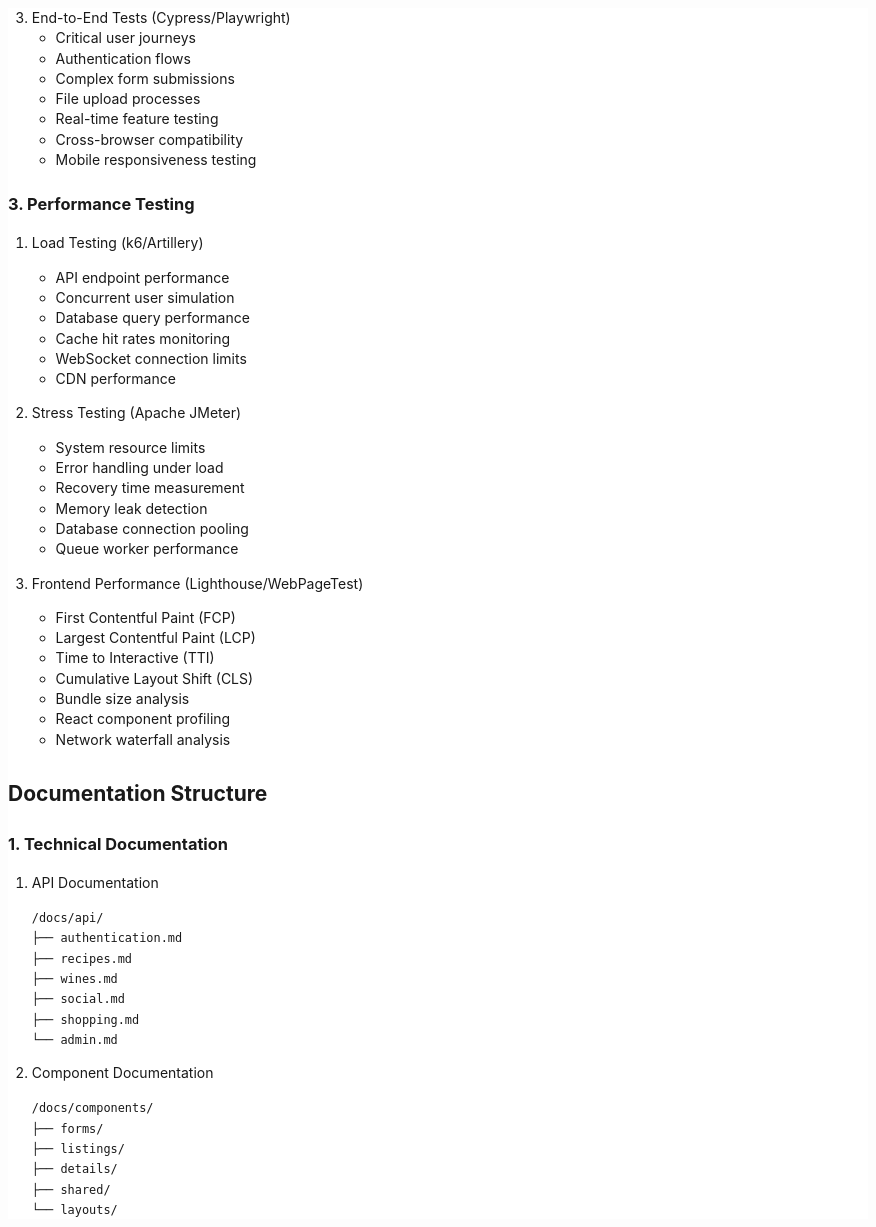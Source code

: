 3. End-to-End Tests (Cypress/Playwright)
   - Critical user journeys
   - Authentication flows
   - Complex form submissions
   - File upload processes
   - Real-time feature testing
   - Cross-browser compatibility
   - Mobile responsiveness testing

### 3. Performance Testing
1. Load Testing (k6/Artillery)
   - API endpoint performance
   - Concurrent user simulation
   - Database query performance
   - Cache hit rates monitoring
   - WebSocket connection limits
   - CDN performance

2. Stress Testing (Apache JMeter)
   - System resource limits
   - Error handling under load
   - Recovery time measurement
   - Memory leak detection
   - Database connection pooling
   - Queue worker performance

3. Frontend Performance (Lighthouse/WebPageTest)
   - First Contentful Paint (FCP)
   - Largest Contentful Paint (LCP)
   - Time to Interactive (TTI)
   - Cumulative Layout Shift (CLS)
   - Bundle size analysis
   - React component profiling
   - Network waterfall analysis

## Documentation Structure

### 1. Technical Documentation
1. API Documentation
   ```
   /docs/api/
   ├── authentication.md
   ├── recipes.md
   ├── wines.md
   ├── social.md
   ├── shopping.md
   └── admin.md
   ```

2. Component Documentation
   ```
   /docs/components/
   ├── forms/
   ├── listings/
   ├── details/
   ├── shared/
   └── layouts/
   ```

::::

=== DIRECTIONS FOR THIS TASK ===
All lines above from the one holding "- Mobile responsiveness testing" to the one holding "3. Frontend Performance", inclusive, are to be copied exactly; no other line is wanted.

=== THE COMPLETED TASK ===
   - Mobile responsiveness testing

### 3. Performance Testing
1. Load Testing (k6/Artillery)
   - API endpoint performance
   - Concurrent user simulation
   - Database query performance
   - Cache hit rates monitoring
   - WebSocket connection limits
   - CDN performance

2. Stress Testing (Apache JMeter)
   - System resource limits
   - Error handling under load
   - Recovery time measurement
   - Memory leak detection
   - Database connection pooling
   - Queue worker performance

3. Frontend Performance (Lighthouse/WebPageTest)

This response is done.